--- START ---

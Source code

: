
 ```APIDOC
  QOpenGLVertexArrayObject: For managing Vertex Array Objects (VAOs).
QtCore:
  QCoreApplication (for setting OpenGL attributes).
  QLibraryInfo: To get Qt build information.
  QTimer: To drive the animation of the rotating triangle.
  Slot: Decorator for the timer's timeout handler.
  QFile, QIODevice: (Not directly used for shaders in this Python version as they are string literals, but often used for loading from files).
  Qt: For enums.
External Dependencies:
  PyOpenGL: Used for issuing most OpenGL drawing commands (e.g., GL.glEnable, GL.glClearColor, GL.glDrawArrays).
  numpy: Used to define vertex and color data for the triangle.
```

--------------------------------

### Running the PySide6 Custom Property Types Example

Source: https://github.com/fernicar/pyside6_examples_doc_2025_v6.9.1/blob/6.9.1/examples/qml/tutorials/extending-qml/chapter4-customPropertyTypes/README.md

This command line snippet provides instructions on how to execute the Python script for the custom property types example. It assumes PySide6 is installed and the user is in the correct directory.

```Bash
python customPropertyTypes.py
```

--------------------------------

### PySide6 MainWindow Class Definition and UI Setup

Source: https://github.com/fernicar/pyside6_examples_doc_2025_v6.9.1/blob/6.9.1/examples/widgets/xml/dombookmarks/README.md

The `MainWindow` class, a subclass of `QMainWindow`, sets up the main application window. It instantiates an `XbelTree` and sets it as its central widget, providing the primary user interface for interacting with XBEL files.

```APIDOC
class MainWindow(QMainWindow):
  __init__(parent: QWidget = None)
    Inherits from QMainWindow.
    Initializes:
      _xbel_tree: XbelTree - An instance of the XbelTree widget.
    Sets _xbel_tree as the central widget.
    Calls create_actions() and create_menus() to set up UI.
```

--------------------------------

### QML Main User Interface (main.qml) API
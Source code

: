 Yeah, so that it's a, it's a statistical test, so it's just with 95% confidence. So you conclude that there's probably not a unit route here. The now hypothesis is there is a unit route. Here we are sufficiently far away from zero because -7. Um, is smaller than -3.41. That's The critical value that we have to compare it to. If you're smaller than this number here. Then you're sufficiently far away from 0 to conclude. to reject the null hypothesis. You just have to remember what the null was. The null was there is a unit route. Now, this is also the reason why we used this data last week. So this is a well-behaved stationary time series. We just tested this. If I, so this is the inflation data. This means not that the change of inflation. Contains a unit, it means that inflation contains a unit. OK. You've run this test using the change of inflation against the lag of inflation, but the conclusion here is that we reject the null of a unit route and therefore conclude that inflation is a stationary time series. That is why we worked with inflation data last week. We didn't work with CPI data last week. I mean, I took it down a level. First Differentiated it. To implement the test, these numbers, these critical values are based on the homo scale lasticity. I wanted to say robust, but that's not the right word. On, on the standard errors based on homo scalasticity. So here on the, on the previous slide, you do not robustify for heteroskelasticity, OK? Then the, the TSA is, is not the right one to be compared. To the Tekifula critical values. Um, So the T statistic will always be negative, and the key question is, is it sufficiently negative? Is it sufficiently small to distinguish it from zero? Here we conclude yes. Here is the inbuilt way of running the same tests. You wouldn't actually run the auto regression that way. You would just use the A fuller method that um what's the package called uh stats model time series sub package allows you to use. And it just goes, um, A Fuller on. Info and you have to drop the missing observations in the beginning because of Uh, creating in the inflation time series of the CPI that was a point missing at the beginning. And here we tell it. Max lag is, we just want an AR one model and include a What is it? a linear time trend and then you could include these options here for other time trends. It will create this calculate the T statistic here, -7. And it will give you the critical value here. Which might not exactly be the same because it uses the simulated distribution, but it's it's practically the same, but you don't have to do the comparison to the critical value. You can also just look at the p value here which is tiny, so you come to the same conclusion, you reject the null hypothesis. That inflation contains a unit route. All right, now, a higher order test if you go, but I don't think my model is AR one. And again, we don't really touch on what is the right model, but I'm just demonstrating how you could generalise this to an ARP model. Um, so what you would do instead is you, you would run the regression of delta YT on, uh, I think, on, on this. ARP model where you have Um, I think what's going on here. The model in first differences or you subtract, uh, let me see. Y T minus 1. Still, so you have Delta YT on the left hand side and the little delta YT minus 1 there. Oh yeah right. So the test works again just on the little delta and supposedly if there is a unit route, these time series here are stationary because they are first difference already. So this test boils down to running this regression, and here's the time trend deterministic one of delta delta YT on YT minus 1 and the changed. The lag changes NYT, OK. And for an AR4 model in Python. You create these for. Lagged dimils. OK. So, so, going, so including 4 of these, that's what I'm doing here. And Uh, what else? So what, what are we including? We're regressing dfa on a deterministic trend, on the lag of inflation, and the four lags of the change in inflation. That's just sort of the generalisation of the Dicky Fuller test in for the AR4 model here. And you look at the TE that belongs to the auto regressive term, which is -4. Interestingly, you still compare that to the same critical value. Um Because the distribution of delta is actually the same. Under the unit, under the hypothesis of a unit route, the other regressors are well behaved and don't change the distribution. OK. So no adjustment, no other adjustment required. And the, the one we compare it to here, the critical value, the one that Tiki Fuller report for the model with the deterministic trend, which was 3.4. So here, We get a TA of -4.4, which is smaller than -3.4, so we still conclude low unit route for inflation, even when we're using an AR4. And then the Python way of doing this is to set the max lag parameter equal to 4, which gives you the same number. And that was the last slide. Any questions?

--- END ---

◆ TASK GOAL: All that is needed is the material, repeated exactly.

◆ SOLUTION BELOW:
Source code

:
 ```APIDOC
  QOpenGLVertexArrayObject: For managing Vertex Array Objects (VAOs).
QtCore:
  QCoreApplication (for setting OpenGL attributes).
  QLibraryInfo: To get Qt build information.
  QTimer: To drive the animation of the rotating triangle.
  Slot: Decorator for the timer's timeout handler.
  QFile, QIODevice: (Not directly used for shaders in this Python version as they are string literals, but often used for loading from files).
  Qt: For enums.
External Dependencies:
  PyOpenGL: Used for issuing most OpenGL drawing commands (e.g., GL.glEnable, GL.glClearColor, GL.glDrawArrays).
  numpy: Used to define vertex and color data for the triangle.
```

--------------------------------

### Running the PySide6 Custom Property Types Example

Source: https://github.com/fernicar/pyside6_examples_doc_2025_v6.9.1/blob/6.9.1/examples/qml/tutorials/extending-qml/chapter4-customPropertyTypes/README.md

This command line snippet provides instructions on how to execute the Python script for the custom property types example. It assumes PySide6 is installed and the user is in the correct directory.

```Bash
python customPropertyTypes.py
```

--------------------------------

### PySide6 MainWindow Class Definition and UI Setup

Source: https://github.com/fernicar/pyside6_examples_doc_2025_v6.9.1/blob/6.9.1/examples/widgets/xml/dombookmarks/README.md

The `MainWindow` class, a subclass of `QMainWindow`, sets up the main application window. It instantiates an `XbelTree` and sets it as its central widget, providing the primary user interface for interacting with XBEL files.

```APIDOC
class MainWindow(QMainWindow):
  __init__(parent: QWidget = None)
    Inherits from QMainWindow.
    Initializes:
      _xbel_tree: XbelTree - An instance of the XbelTree widget.
    Sets _xbel_tree as the central widget.
    Calls create_actions() and create_menus() to set up UI.
```

--------------------------------

### QML Main User Interface (main.qml) API
Source code

: Yeah, so that it's a, it's a statistical test, so it's just with 95% confidence. So you conclude that there's probably not a unit route here. The now hypothesis is there is a unit route. Here we are sufficiently far away from zero because -7. Um, is smaller than -3.41. That's The critical value that we have to compare it to. If you're smaller than this number here. Then you're sufficiently far away from 0 to conclude. to reject the null hypothesis. You just have to remember what the null was. The null was there is a unit route. Now, this is also the reason why we used this data last week. So this is a well-behaved stationary time series. We just tested this. If I, so this is the inflation data. This means not that the change of inflation. Contains a unit, it means that inflation contains a unit. OK. You've run this test using the change of inflation against the lag of inflation, but the conclusion here is that we reject the null of a unit route and therefore conclude that inflation is a stationary time series. That is why we worked with inflation data last week. We didn't work with CPI data last week. I mean, I took it down a level. First Differentiated it. To implement the test, these numbers, these critical values are based on the homo scale lasticity. I wanted to say robust, but that's not the right word. On, on the standard errors based on homo scalasticity. So here on the, on the previous slide, you do not robustify for heteroskelasticity, OK? Then the, the TSA is, is not the right one to be compared. To the Tekifula critical values. Um, So the T statistic will always be negative, and the key question is, is it sufficiently negative? Is it sufficiently small to distinguish it from zero? Here we conclude yes. Here is the inbuilt way of running the same tests. You wouldn't actually run the auto regression that way. You would just use the A fuller method that um what's the package called uh stats model time series sub package allows you to use. And it just goes, um, A Fuller on. Info and you have to drop the missing observations in the beginning because of Uh, creating in the inflation time series of the CPI that was a point missing at the beginning. And here we tell it. Max lag is, we just want an AR one model and include a What is it? a linear time trend and then you could include these options here for other time trends. It will create this calculate the T statistic here, -7. And it will give you the critical value here. Which might not exactly be the same because it uses the simulated distribution, but it's it's practically the same, but you don't have to do the comparison to the critical value. You can also just look at the p value here which is tiny, so you come to the same conclusion, you reject the null hypothesis. That inflation contains a unit route. All right, now, a higher order test if you go, but I don't think my model is AR one. And again, we don't really touch on what is the right model, but I'm just demonstrating how you could generalise this to an ARP model. Um, so what you would do instead is you, you would run the regression of delta YT on, uh, I think, on, on this. ARP model where you have Um, I think what's going on here. The model in first differences or you subtract, uh, let me see. Y T minus 1. Still, so you have Delta YT on the left hand side and the little delta YT minus 1 there. Oh yeah right. So the test works again just on the little delta and supposedly if there is a unit route, these time series here are stationary because they are first difference already. So this test boils down to running this regression, and here's the time trend deterministic one of delta delta YT on YT minus 1 and the changed. The lag changes NYT, OK. And for an AR4 model in Python. You create these for. Lagged dimils. OK. So, so, going, so including 4 of these, that's what I'm doing here. And Uh, what else? So what, what are we including? We're regressing dfa on a deterministic trend, on the lag of inflation, and the four lags of the change in inflation. That's just sort of the generalisation of the Dicky Fuller test in for the AR4 model here. And you look at the TE that belongs to the auto regressive term, which is -4. Interestingly, you still compare that to the same critical value. Um Because the distribution of delta is actually the same. Under the unit, under the hypothesis of a unit route, the other regressors are well behaved and don't change the distribution. OK. So no adjustment, no other adjustment required. And the, the one we compare it to here, the critical value, the one that Tiki Fuller report for the model with the deterministic trend, which was 3.4. So here, We get a TA of -4.4, which is smaller than -3.4, so we still conclude low unit route for inflation, even when we're using an AR4. And then the Python way of doing this is to set the max lag parameter equal to 4, which gives you the same number. And that was the last slide. Any questions?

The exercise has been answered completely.